Re: LLMs and Agents usage in the CCG

Great thread, and I appreciate Mahmoud and the chairs for facilitating this
proactively. I want to build on what Daniel and Dmitri are raising as I
think there are a few important points underneath the surface-level policy
question.

The real issue isn't whether agents participate, but whether we can
maintain accountability, provenance, and trust when they do. And that's a
problem this community is arguably more qualified to address than almost
any other group. The CCG has spent over a decade building the conceptual
and technical foundations for exactly this kind of challenge (verifiable
claims, delegation, HiTL trust chains). The question of *"who said this, on
whose authority, and can I verify it?"* is what this group does/has always
done.

Dmitri's point about infra resonates. The gap between what we know needs to
exist and what actually exists today is very real. It's not a theoretical
gap, but one of resources and institutional commitment. Like many here, we
work in this space every day: building open, standards-aligned credential
infrastructure that can make things like verifiable delegation, accountable
AI participation, and human-anchored trust practically possible, not just
conceptually sound. We'd welcome the opportunity to inform or support the
CCG in standing up that kind of infra if there's appetite for it.

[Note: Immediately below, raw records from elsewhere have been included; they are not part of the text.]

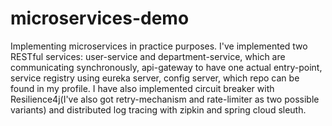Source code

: # microservices-demo

Implementing microservices in practice purposes. I've implemented two RESTful services: user-service and department-service, which are communicating synchronously, api-gateway to have one actual entry-point, service registry using eureka server, config server, which repo can be found in my profile. I have also implemented circuit breaker with Resilience4j(I've also got retry-mechanism and rate-limiter as two possible variants) and distributed log tracing with zipkin and spring cloud sleuth.
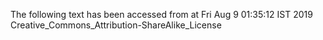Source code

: The following text has been accessed from at Fri Aug 9 01:35:12 IST 2019
Creative_Commons_Attribution-ShareAlike_License
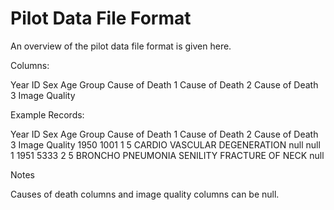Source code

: # Pilot Data File Format

An overview of the pilot data file format is given here.     

Columns:    

Year	ID	Sex	Age Group	Cause of Death 1	Cause of Death 2	Cause of Death 3	Image Quality

Example Records:        

Year	ID	Sex	Age Group	Cause of Death 1				Cause of Death 2	Cause of Death 3	Image Quality
1950	1001	1		5		CARDIO VASCULAR DEGENERATION    null   				 null   				 1
1951    5333    2       5       BRONCHO PNEUMONIA				SENILITY		FRACTURE OF NECK			null

Notes    

Causes of death columns and image quality columns can be null.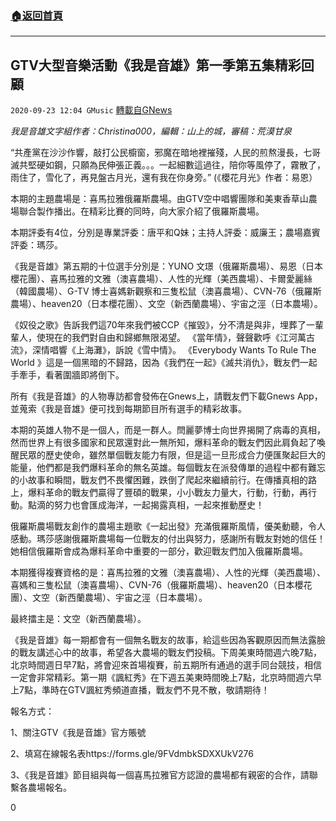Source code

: ###  [:house:返回首頁](https://github.com/ourhimalayas/txt)
---

## GTV大型音樂活動《我是音雄》第一季第五集精彩回顧
`2020-09-23 12:04 GMusic` [轉載自GNews](https://gnews.org/zh-hant/380313/)

*我是音雄文字組作者：Christina000，編輯：山上的城，審稿：荒漠甘泉*



“共產黨在沙沙作響，敲打公民櫥窗，邪魔在暗地裡摧殘，人民的煎熬漫長，七哥滅共堅硬如鋼，只願為民伸張正義。。。一起細數這過往，陪你等風停了，霧散了，雨住了，雪化了，再見盤古月光，還有我在你身旁。” (《櫻花月光》作者：易恩）

本期的主題農場是：喜馬拉雅俄羅斯農場。由GTV空中唱響團隊和美東香草山農場聯合製作播出。在精彩比賽的同時，向大家介紹了俄羅斯農場。

本期評委有4位，分別是專業評委：唐平和Q妹；主持人評委：威廉王；農場嘉賓評委：瑪莎。

《我是音雄》第五期的十位選手分別是：YUNO 文璟（俄羅斯農場）、易恩（日本櫻花團）、喜馬拉雅的文雅（澳喜農場）、人性的光輝（美西農場）、卡爾愛麗絲（韓國農場）、G-TV 博士喜媽新觀察和三隻松鼠（澳喜農場）、CVN-76（俄羅斯農場）、heaven20（日本櫻花團）、文空（新西蘭農場）、宇宙之涇（日本農場）。

《奴役之歌》告訴我們這70年來我們被CCP《摧毀》，分不清是與非，埋葬了一輩輩人，使現在的我們對自由和歸鄉無限渴望。 《當年情》，聲聲歡呼《江河萬古流》，深情唱響《上海灘》，訴說《雪中情》。 《Everybody Wants To Rule The World 》這是一個黑暗的不歸路，因為《我們在一起》《滅共消仇》，戰友們一起手牽手，看著圍牆即將倒下。

所有《我是音雄》的人物專訪都會發佈在Gnews上，請戰友們下載Gnews App，並蒐索《我是音雄》便可找到每期節目所有選手的精彩故事。

本期的英雄人物不是一個人，而是一群人。閆麗夢博士向世界揭開了病毒的真相，然而世界上有很多國家和民眾還對此一無所知，爆料革命的戰友們因此肩負起了喚醒民眾的歷史使命，雖然單個戰友能力有限，但是這一旦形成合力便匯聚起巨大的能量，他們都是我們爆料革命的無名英雄。每個戰友在派發傳單的過程中都有難忘的小故事和瞬間，戰友們不畏懼困難，跌倒了爬起來繼續前行。在傳播真相的路上，爆料革命的戰友們贏得了豐碩的戰果，小小戰友力量大，行動，行動，再行動。點滴的努力也會匯成海洋，一起揭露真相，一起來推動歷史！

俄羅斯農場戰友創作的農場主題歌《一起出發》充滿俄羅斯風情，優美動聽，令人感動。瑪莎感謝俄羅斯農場每一位戰友的付出與努力，感謝所有戰友對她的信任！她相信俄羅斯會成為爆料革命中重要的一部分，歡迎戰友們加入俄羅斯農場。

本期獲得複賽資格的是：喜馬拉雅的文雅（澳喜農場）、人性的光輝（美西農場）、喜媽和三隻松鼠（澳喜農場）、CVN-76（俄羅斯農場）、heaven20（日本櫻花團）、文空（新西蘭農場）、宇宙之涇（日本農場）。

最終擂主是：文空（新西蘭農場）。

《我是音雄》每一期都會有一個無名戰友的故事，給這些因為客觀原因而無法露臉的戰友講述心中的故事，希望各大農場的戰友們投稿。下周美東時間週六晚7點，北京時間週日早7點，將會迎來首場複賽，前五期所有通過的選手同台競技，相信一定會非常精彩。第一期《諷紅秀》在下週五美東時間晚上7點，北京時間週六早上7點，準時在GTV諷紅秀頻道直播，戰友們不見不散，敬請期待！

報名方式：

1、關注GTV《我是音雄》官方賬號

2、填寫在線報名表https://forms.gle/9FVdmbkSDXXUkV276

3、《我是音雄》節目組與每一個喜馬拉雅官方認證的農場都有親密的合作，請聯繫各農場報名。

0
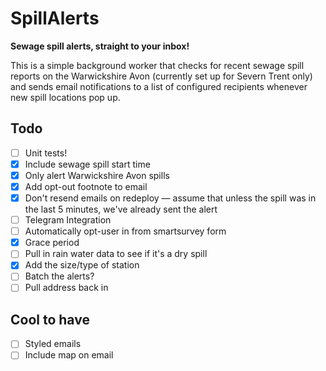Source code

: # SpillAlerts
**Sewage spill alerts, straight to your inbox!**

This is a simple background worker that checks for recent sewage spill reports on the Warwickshire Avon (currently set up for Severn Trent only) and sends email notifications to a list of configured recipients whenever new spill locations pop up.

## Todo
- [ ] Unit tests!
- [x] Include sewage spill start time  
- [x] Only alert Warwickshire Avon spills  
- [x] Add opt-out footnote to email  
- [x] Don't resend emails on redeploy — assume that unless the spill was in the last 5 minutes, we've already sent the alert
- [ ] Telegram Integration
- [ ] Automatically opt-user in from smartsurvey form
- [x] Grace period
- [ ] Pull in rain water data to see if it's a dry spill
- [x] Add the size/type of station
- [ ] Batch the alerts?
- [ ] Pull address back in

## Cool to have
- [ ] Styled emails
- [ ] Include map on email
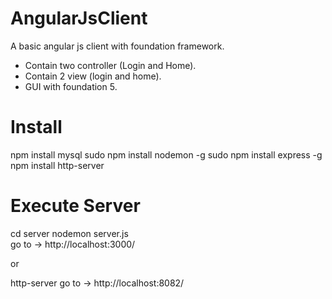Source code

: AngularJsClient
===============

A basic angular js client with foundation framework.

- Contain two controller (Login and Home).
- Contain 2 view (login and home).
- GUI with foundation 5. 

Install
=======
npm install mysql
sudo npm install nodemon -g
sudo npm install express -g
npm install http-server

Execute Server
===============
cd server
nodemon server.js  
go to -> http://localhost:3000/

or

http-server
go to -> http://localhost:8082/




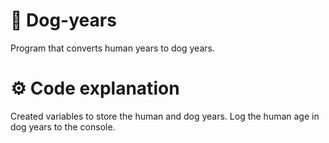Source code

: # 🐶 Dog-years
Program that converts human years to dog years.

# ⚙️ Code explanation

Created variables to store the human and dog years. Log the human age in dog years to the console.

One other non-trivial dimension to flag: the CCG's archive (a decade+ of
meeting transcripts, mailing list threads, spec work, etc.) represents an
extraordinary knowledge base. If/when responsible AI tooling is applied to
standards work, the quality and integrity of that contextual foundation
matters A LOT. A well-structured, verifiable archive paired with
responsible AI could meaningfully lower barriers to participation and
institutional memory. Done poorly or without the trust scaffolding this
group knows how to build, it just produces over-confident noise. Imho, that
distinction is exactly why the CCG should lead this conversation, not just
react to it.

On the immediate policy question: Option 2 seems like the most pragmatic
starting point, with the addition of Melvin's point about branch protection
and review processes. Disclosure + human accountability ftw. Seems a good
opportunity to dog-food our own work and use the credential and delegation
models we've been developing to lead and solve this problem for ourselves
first.

On Wed, Apr 8, 2026 at 11:10 AM Dmitri Zagidulin <dzagidulin@gmail.com>
wrote:

> >  and how the CCG ought to lead out in requiring credentials of its human
> and AI members.
>
> Daniel,
> I think about this part every day. And my suspicion is -- the inability of
> our CCG to do that rests in a lack of infrastructure resources.
> (We'll put aside the other major obstacle, which is - folks are very
> rightly concerned that there will be a big fight about the exact credential
> serializations and protocols.)
>
> As it is, key community group infrastructure (like meeting auto-scribe
> models) has been maintained by single companies or even single individual
> volunteers, at their own expense.
>
> And something like the ability to have human and AI membership credentials
> -- and I agree that it's CRUCIAL for any kind of standards groups --
> will require some basic infrastructure. Not a lot (some server space, a
> domain or two). And even more importantly, institutional buy-in to stand
> behind it. "Yes, this is the list of anchoring identity registries we're
> keeping an eye on, etc"
>
> I don't know what can be done about that.
>
> Part of me is tempted to informally pass around the hat, among CG
> membership, a minimal voluntary membership donation, to set up this
> infrastructure.
> Another part knows that this is really in the realm of the standards body
> itself, that W3C should provide it for all their CGs. And I don't have
> enough institutional process knowledge of how to make this happen.
>
> But just wanted to flag that your statement really resonated with me.